Note: Depending on your configuration you may have more than one VmkNic interface configured for vSAN.
[root@sc-rdops-vm06-dhcp-174-97:~] esxcli vsan network list
Interface
VmkNic Name: vmk0
IP Protocol: IP
Interface UUID: ########-####-####-####-########a627
Agent Group Multicast Address: 10.2.3.4
Agent Group IPv6 Multicast Address: ff19::2:3:4
Agent Group Multicast Port: 23451
Master Group Multicast Address: 10.1.2.3
Master Group IPv6 Multicast Address: ff19::1:2:3
Master Group Multicast Port: 12345
Host Unicast Channel Bound Port: 12321
Multicast TTL: 5
Traffic Type: vsan
Example of output on a Stretched Cluster:
In addition to the output above, you might see a dedicated VmkNic configured for communication with Witness host.
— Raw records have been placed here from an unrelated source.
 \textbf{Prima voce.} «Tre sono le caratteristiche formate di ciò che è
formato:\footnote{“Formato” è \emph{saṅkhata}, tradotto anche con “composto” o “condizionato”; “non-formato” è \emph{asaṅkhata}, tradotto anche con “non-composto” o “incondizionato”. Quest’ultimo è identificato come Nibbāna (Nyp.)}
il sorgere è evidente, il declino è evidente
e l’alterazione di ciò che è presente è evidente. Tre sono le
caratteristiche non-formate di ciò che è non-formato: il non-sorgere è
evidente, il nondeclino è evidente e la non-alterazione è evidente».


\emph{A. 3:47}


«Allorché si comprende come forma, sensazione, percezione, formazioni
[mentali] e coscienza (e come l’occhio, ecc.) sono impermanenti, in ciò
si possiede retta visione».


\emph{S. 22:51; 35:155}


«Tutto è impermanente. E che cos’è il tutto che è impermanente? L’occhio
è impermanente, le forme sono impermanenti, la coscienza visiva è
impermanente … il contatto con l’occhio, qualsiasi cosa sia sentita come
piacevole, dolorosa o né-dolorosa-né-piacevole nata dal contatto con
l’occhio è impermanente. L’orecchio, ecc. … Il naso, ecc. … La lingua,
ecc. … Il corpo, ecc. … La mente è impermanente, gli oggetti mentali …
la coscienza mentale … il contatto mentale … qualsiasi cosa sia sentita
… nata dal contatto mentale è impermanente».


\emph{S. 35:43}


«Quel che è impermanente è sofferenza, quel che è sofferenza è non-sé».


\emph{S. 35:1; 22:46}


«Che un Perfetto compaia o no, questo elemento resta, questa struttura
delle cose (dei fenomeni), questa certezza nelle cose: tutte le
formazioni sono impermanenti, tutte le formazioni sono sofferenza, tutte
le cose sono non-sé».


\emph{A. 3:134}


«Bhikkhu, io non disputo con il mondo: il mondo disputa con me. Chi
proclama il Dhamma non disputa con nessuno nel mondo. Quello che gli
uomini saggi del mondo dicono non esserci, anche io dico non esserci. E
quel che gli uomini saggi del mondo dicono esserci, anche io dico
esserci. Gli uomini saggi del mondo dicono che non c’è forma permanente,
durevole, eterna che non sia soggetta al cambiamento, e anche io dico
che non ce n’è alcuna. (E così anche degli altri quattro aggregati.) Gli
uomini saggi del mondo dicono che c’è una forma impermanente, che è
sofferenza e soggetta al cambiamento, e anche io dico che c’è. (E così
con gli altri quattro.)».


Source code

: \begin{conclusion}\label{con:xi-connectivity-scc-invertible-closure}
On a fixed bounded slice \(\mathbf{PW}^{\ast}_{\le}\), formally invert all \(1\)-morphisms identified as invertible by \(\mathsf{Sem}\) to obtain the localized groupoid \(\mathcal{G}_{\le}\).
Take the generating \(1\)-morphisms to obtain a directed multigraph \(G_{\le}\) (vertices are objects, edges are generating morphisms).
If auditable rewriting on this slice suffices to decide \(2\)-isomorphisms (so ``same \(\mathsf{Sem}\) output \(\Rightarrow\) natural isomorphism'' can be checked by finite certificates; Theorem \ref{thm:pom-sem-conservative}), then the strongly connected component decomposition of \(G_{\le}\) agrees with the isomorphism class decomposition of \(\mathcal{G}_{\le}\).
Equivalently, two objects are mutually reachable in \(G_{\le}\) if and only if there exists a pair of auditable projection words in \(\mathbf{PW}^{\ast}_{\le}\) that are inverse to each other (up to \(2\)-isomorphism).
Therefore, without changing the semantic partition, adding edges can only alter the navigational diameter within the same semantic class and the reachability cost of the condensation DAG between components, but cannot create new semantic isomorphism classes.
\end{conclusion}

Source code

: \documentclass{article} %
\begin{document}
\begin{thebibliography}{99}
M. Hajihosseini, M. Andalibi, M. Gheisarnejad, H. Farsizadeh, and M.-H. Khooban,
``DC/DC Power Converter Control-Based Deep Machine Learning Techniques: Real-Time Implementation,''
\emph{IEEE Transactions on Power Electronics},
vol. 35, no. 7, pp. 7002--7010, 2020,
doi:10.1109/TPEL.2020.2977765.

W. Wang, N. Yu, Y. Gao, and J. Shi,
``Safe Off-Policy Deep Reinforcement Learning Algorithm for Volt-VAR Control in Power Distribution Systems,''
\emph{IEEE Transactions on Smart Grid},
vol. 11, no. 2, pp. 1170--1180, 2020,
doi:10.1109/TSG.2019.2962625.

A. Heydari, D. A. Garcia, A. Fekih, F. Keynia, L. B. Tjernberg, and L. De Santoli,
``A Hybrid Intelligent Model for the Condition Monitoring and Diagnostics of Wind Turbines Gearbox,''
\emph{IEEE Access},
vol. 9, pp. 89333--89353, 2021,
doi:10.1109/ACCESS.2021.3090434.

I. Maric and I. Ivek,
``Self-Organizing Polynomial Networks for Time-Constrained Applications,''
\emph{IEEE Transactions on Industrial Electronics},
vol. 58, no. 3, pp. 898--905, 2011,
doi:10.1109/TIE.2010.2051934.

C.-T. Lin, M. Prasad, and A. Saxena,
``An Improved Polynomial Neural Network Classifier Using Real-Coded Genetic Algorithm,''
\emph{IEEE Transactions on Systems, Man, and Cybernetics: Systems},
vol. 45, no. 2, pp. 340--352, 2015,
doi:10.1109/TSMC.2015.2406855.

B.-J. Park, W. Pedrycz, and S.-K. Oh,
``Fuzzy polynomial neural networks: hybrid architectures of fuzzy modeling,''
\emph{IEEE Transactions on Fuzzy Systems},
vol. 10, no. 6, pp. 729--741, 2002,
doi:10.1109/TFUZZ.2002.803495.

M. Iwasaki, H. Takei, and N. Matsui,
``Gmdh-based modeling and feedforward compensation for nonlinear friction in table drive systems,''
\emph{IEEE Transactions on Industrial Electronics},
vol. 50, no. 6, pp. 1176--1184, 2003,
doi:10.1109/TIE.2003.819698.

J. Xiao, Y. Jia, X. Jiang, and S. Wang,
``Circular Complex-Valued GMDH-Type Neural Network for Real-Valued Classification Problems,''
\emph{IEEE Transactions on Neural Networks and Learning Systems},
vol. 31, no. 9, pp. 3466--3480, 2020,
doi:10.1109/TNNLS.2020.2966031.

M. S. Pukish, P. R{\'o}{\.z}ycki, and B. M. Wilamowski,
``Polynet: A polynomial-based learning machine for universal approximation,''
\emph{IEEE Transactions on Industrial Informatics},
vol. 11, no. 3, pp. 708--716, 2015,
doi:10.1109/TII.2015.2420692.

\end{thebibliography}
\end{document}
Here "vmk1" is the VmkNic interface used for communication with Witness host (= traffic type: witness).
VmkNic Name: vmk1
IP Protocol: IP
Interface UUID: ########-####-####-####-########fe94
Agent Group Multicast Address: 10.2.3.4
Agent Group IPv6 Multicast Address: ff19::2:3:4
Agent Group Multicast Port: 23451
Master Group Multicast Address: 10.1.2.3
Master Group IPv6 Multicast Address: ff19::1:2:3
Master Group Multicast Port: 12345
Host Unicast Channel Bound Port: 12321
Multicast TTL: 5
Traffic Type: witness
4. Based on Step 3:
Modify pre_reboot.sh file to disable vSAN traffic on all the related VmkNics found in Step 3 above by performing the following.
For each of the VmkNics, add the following command to the pre_reboot.sh file:
esxcli vsan network ip remove -i <VMkNic Name>
Example:
For the example configuration listed in Step 3 following commands need to be added to pre_reboot.sh script.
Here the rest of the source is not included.